Reputation: 11745
I'm selecting previous day files from huge list of files
// selecting around 80-120 files from 20,000 - 25,000
FileInfo[] files = (new DirectoryInfo(dirPath)).GetFiles("*.xml");
string[] selectedFiles = (from c in files
where c.CreationTime >= DateTime.Today.AddDays(-1) && c.CreationTime < DateTime.Today.AddHours(-2.0)
select c.FullName).ToArray();
The above takes around 4-5 mins to run, Can you please tell me how to optimize it, without changing functionality!
// file selection is between yesterday 0:00 to yesterday 22:00 <br >
as shown in code above.
Kindly advice.
Upvotes: 0
Views: 98
Reputation: 8116
Don't instantiate a new FileInfo
class for each file if you only need to know the CreationTime. Also, you don't have to use DirectoryInfo
.
I'd use something like this:
DateTime lowDate = DateTime.Today.AddDays(-1);
DateTime highDate = DateTime.Today.AddHours(-2.0);
var filteredFileNames = new List<String>();
string[] fileNames;
fileNames = Directory.GetFiles(dirPath, "*.xml")

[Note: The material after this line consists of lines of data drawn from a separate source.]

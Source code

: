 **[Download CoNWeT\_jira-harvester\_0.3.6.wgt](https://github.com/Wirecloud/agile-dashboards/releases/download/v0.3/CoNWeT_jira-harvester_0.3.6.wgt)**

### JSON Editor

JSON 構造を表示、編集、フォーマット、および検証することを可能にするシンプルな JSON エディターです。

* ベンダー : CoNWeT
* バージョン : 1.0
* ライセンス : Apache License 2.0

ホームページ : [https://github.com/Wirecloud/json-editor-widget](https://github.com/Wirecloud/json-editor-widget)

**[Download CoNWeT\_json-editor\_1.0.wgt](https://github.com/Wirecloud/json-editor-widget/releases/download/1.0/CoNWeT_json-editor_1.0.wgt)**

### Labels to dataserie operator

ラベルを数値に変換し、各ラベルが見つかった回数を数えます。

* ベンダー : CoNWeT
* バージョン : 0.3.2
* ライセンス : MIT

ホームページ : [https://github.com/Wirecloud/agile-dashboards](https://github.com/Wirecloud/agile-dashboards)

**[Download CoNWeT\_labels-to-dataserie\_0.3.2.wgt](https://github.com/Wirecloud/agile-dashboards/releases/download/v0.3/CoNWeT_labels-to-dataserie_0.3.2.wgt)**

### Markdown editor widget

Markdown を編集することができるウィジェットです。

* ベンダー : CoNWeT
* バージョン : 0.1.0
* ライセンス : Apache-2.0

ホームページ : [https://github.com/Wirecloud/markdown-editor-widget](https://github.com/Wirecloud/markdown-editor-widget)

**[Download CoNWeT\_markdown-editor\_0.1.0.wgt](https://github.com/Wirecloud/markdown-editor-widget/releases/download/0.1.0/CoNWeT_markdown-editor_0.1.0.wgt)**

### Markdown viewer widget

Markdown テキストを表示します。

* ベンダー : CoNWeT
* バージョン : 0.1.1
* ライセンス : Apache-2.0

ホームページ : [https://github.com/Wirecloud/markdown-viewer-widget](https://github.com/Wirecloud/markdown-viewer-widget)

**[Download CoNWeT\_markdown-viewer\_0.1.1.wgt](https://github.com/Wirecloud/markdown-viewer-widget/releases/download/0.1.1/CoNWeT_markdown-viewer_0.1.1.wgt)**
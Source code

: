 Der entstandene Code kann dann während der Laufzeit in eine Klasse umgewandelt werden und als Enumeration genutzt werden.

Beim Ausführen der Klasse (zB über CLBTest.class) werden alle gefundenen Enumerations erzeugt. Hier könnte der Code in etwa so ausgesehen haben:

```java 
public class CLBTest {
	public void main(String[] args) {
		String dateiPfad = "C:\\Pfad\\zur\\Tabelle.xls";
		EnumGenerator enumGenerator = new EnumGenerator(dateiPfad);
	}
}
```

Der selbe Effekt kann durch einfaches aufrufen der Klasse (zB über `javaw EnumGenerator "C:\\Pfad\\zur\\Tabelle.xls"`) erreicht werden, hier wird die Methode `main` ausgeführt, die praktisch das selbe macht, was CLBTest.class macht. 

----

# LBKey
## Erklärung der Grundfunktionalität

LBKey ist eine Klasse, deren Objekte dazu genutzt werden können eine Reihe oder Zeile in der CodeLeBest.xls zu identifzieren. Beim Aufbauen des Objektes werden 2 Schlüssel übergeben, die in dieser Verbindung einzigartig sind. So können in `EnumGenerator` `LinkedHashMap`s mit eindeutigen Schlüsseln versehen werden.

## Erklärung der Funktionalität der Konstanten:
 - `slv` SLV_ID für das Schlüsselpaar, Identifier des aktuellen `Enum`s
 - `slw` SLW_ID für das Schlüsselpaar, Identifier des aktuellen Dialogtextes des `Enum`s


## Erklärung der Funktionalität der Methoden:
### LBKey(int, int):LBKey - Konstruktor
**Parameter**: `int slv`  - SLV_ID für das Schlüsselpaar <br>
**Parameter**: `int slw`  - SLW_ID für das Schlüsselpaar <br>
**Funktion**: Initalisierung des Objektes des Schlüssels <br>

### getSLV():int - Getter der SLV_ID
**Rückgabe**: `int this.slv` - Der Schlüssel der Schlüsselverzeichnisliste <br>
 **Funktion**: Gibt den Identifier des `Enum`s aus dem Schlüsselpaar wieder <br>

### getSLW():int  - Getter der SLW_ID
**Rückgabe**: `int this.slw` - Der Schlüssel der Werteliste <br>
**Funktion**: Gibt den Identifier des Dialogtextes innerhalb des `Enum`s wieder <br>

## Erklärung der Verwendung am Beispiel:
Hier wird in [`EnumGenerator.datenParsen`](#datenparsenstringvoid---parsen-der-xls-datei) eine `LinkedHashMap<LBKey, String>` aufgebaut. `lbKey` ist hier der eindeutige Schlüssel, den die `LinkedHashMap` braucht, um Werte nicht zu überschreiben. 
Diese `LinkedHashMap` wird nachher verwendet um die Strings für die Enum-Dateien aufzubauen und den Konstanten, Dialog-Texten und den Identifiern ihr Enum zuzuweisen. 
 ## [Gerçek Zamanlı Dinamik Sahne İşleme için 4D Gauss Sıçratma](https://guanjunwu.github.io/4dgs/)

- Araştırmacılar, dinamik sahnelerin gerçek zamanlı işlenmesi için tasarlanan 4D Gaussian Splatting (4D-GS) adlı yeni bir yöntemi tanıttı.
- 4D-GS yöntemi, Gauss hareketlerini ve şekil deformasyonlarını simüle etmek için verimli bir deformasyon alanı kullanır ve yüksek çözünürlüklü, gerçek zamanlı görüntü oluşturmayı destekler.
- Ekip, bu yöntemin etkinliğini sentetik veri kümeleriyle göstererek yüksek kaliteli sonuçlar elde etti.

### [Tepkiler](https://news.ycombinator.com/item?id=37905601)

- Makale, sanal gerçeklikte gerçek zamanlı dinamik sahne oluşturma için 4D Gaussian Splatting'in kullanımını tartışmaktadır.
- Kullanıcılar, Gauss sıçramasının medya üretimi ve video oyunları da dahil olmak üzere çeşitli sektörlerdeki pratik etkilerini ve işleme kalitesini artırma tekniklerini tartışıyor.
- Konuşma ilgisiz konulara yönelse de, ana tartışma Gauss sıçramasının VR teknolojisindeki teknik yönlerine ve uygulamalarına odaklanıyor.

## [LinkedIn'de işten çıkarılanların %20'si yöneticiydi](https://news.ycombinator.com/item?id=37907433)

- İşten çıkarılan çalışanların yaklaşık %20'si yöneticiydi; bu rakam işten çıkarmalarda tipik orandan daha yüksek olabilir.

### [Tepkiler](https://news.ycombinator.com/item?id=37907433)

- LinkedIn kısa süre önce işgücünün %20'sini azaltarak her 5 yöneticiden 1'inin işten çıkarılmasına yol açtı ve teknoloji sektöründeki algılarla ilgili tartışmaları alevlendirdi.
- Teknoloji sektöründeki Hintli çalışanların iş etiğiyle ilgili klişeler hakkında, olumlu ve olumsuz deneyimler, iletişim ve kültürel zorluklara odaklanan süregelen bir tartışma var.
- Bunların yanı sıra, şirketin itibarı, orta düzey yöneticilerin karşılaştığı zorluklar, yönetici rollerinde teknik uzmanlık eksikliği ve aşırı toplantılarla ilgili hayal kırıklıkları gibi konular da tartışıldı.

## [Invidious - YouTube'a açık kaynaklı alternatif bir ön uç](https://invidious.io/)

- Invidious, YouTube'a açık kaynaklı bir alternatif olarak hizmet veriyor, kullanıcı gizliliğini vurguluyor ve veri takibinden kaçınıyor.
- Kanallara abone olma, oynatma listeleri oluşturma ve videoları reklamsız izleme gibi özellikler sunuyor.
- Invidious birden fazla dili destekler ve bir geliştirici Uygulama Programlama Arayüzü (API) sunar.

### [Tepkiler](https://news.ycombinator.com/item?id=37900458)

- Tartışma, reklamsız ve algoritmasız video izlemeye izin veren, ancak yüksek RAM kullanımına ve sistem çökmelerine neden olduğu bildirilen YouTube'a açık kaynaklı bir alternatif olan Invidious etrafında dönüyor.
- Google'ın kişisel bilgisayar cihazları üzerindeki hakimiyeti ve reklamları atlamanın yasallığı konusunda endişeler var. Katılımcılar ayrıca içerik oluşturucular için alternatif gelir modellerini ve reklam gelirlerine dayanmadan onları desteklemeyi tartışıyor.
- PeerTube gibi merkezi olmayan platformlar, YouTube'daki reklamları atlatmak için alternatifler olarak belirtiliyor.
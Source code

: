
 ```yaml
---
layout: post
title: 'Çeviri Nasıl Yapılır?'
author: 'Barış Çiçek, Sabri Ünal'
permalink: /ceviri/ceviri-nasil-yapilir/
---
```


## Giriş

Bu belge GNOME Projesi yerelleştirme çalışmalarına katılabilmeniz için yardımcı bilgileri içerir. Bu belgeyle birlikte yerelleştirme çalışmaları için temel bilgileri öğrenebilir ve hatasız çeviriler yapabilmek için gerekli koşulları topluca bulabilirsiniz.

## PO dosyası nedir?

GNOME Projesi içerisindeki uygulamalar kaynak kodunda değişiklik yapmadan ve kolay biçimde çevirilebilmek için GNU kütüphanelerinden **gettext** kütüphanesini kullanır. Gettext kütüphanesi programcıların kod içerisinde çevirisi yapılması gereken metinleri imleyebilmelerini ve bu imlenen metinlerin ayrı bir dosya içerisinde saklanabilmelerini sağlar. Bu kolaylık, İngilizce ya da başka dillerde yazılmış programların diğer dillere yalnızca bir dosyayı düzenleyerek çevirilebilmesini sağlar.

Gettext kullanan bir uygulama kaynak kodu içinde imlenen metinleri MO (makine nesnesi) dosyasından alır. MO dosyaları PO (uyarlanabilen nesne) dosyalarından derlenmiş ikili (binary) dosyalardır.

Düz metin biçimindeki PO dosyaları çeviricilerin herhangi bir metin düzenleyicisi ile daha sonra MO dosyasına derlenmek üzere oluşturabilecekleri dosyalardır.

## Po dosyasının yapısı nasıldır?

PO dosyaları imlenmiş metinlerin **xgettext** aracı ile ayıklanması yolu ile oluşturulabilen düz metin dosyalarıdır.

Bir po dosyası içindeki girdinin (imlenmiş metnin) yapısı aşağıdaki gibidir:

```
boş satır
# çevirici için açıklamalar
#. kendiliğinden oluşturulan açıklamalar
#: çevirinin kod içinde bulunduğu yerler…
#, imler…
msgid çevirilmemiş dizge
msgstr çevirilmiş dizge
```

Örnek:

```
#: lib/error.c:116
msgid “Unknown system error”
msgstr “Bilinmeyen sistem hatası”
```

for (int i = 0; i < fileNames.Length; i++)
{
var creationTime = File.GetCreationTimeUtc(fileNames[i]);
if(creationTime >= lowDate && creationTime < highDate)
{
filteredFileNames.Add(filenNames[i]);
}
}
In case you're not I/O bound you can still divide up parts of the time frame into different Tasks
/ Threads
(Depending on what .NET version you're on) and cumulate the names in the end. However, the most work done is with Directory.GetFiles
. Especially if its a large directory.
When I had to handle large amounts of files in one directory, I went on using FindFirstFile
/ FindNextFile
and FindClose
of the Win 32 API. It provides much less overhead and is a faster.
Upvotes: 0
Reputation: 2332
Something to try:
FileInfo[] files = (new DirectoryInfo(dirPath)).GetFiles("*.xml");
DateTime lowDate = DateTime.Today.AddDays(-1);
DateTime highDate = DateTime.Today.AddHours(-2.0);
string[] selectedFiles = (from c in files
where c.CreationTime >= lowDate && c.CreationTime < highDate
select c.FullName).ToArray();
It's possible that those dates were being calculated 20,000+ times, each.
Upvotes: 1